*** Opening SOURCE MATERIAL ***

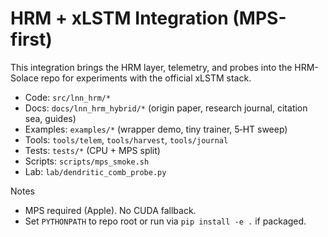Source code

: # HRM + xLSTM Integration (MPS-first)

This integration brings the HRM layer, telemetry, and probes into the HRM-Solace repo for experiments with the official xLSTM stack.

- Code: `src/lnn_hrm/*`
- Docs: `docs/lnn_hrm_hybrid/*` (origin paper, research journal, citation sea, guides)
- Examples: `examples/*` (wrapper demo, tiny trainer, 5‑HT sweep)
- Tools: `tools/telem`, `tools/harvest`, `tools/journal`
- Tests: `tests/*` (CPU + MPS split)
- Scripts: `scripts/mps_smoke.sh`
- Lab: `lab/dendritic_comb_probe.py`

Notes
- MPS required (Apple). No CUDA fallback.
- Set `PYTHONPATH` to repo root or run via `pip install -e .` if packaged.

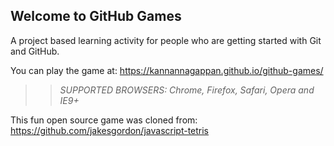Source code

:## Welcome to GitHub Games

A project based learning activity for people who are getting started with Git and GitHub.

You can play the game at: https://kannannagappan.github.io/github-games/

>> _*SUPPORTED BROWSERS*: Chrome, Firefox, Safari, Opera and IE9+_

This fun open source game was cloned from: https://github.com/jakesgordon/javascript-tetris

*** Closing SOURCE MATERIAL ***

Copy out each line carrying the string "https" from the data.

→ TASK SOLUTION:
You can play the game at: https://kannannagappan.github.io/github-games/
This fun open source game was cloned from: https://github.com/jakesgordon/javascript-tetris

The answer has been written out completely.